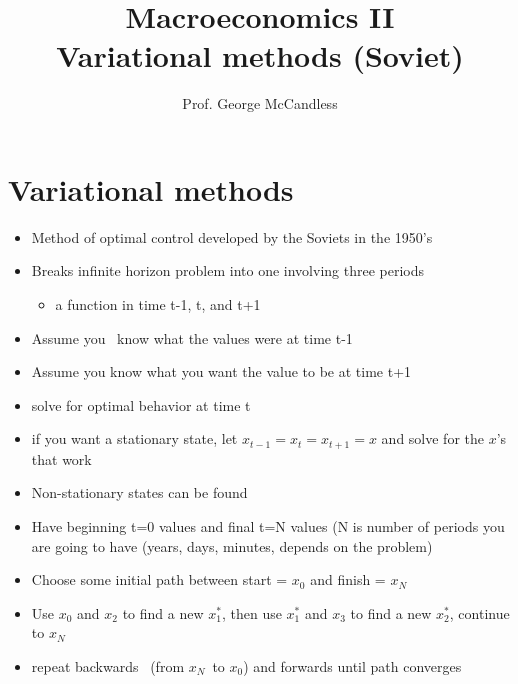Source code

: \documentclass[notes=show]{beamer}
\begin{document}
\title{Macroeconomics II\\
Variational methods (Soviet)}
\author{Prof. George McCandless}
\maketitle

\section{Variational methods}

\begin{frame}%


\begin{itemize}
\item Method of optimal control developed by the Soviets in the 1950's

\item Breaks infinite horizon problem into one involving three periods

\begin{itemize}
\item a function in time t-1, t, and t+1
\end{itemize}

\item Assume you \ know what the values were at time t-1

\item Assume you know what you want the value to be at time t+1

\item solve for optimal behavior at time t

\item if you want a stationary state, let $x_{t-1}=x_{t}=x_{t+1}=x$ and
solve for the $x$'s that work

\item Non-stationary states can be found

\item Have beginning t=0 values and final t=N values (N is number of periods
you are going to have (years, days, minutes, depends on the problem)

\item Choose some initial path between start = $x_{0}$ and finish = $x_{N}$

\item Use $x_{0}$ and $x_{2}$ to find a new $x_{1}^{\ast }$, then use $%
x_{1}^{\ast }$ and $x_{3}$ to find a new $x_{2}^{\ast }$, continue to $x_{N}$

\item repeat backwards \ (from $x_{N}$\ to $x_{0}$) and forwards until path
converges
\end{itemize}

\end{frame}%
\end{document}
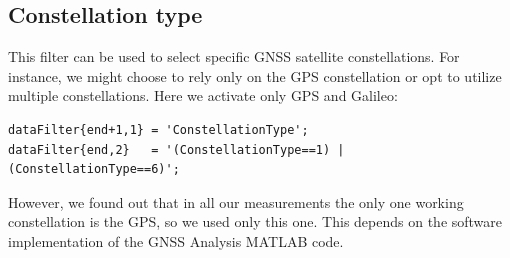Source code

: \subsection{Constellation type}
\label{subsec:constellation_type}
This filter can be used to select specific GNSS satellite constellations. For instance, we might choose to rely only on the GPS constellation or opt to utilize multiple constellations. Here we activate only GPS and Galileo:
\begin{lstlisting}
dataFilter{end+1,1} = 'ConstellationType'; 
dataFilter{end,2}   = '(ConstellationType==1) | (ConstellationType==6)';
\end{lstlisting}
However, we found out that in all our measurements the only one working constellation is the GPS, so we used only this one. This depends on the software implementation of the GNSS Analysis MATLAB code. 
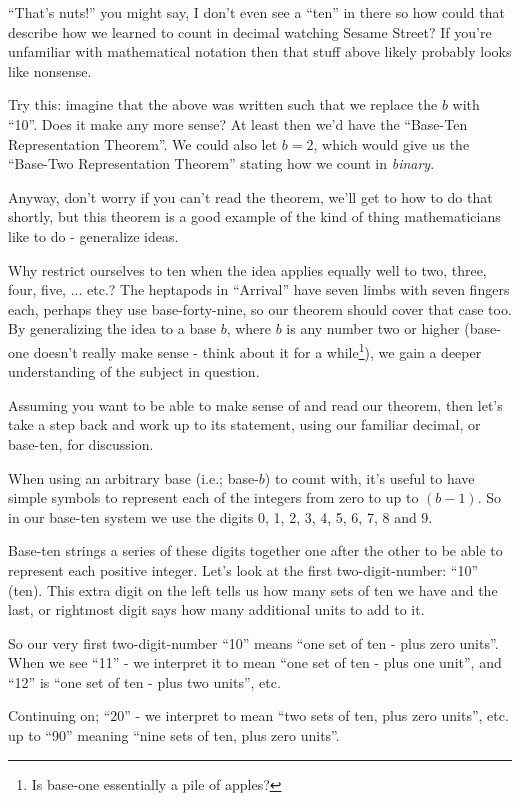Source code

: \documentclass{article}
\begin{document}
``That's nuts!'' you might say, I don't even see a ``ten'' in there so how could that
describe how we learned to count in decimal watching Sesame Street? 
If you're unfamiliar with mathematical notation then that stuff above likely probably looks
like nonsense.

Try this: imagine that the above was 
written such that
we replace the $b$ with ``10''. Does it make any more sense?
At least then we'd have the ``Base-Ten Representation Theorem''. We could also let $b=2$,
which would give us the 
``Base-Two Representation Theorem'' stating how we count in \emph{binary}.

Anyway, don't worry if you can't read the theorem, we'll get to how to do that shortly, but
this theorem is a good example of the kind of thing mathematicians like to do - generalize ideas.

Why restrict ourselves to ten when the idea applies equally well to two, three, four, five, ... etc.?
The heptapods in ``Arrival'' have  seven limbs with seven fingers each, perhaps they
use base-forty-nine, so our
theorem should cover that case too.  By generalizing the idea to a base $b$,
where $b$ is any number two or higher (base-one doesn't really make sense
- think about it for a while\footnote{Is base-one essentially a pile of apples?}),
we gain a deeper understanding of the subject in question.

Assuming you want to be able to make sense of and read our theorem, then let's take a step
back and work up to its statement,
using our familiar decimal, or base-ten, for discussion.

When using an arbitrary base (i.e.; base-$b$) to count with,
it's useful to have simple symbols to represent each of the integers from zero to up to $(b-1)$.
So in our base-ten system we use the
digits 0, 1, 2, 3, 4, 5, 6, 7, 8 and 9.

Base-ten strings a series of these digits together
one after the other to be able to represent each positive integer.
Let's look at the first two-digit-number: ``10'' (ten).
This extra digit on the left tells us how many sets of ten we have and the last,
or rightmost digit says how many additional units to add to it.

So our very first two-digit-number ``10'' means ``one set of ten - plus zero units''.
When we see ``11'' - we interpret it to mean ``one set of ten - plus one unit'',
and ``12'' is ``one set of ten - plus two units'', etc.

Continuing on; ``20'' - we interpret to mean ``two sets of ten,
plus zero units'', etc. up to ``90'' meaning ``nine sets of ten,
plus zero units''.
\end{document}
----------------
Every line that contains the string "Variational" should be returned from the data.

Task result:
Variational methods (Soviet)}
\section{Variational methods}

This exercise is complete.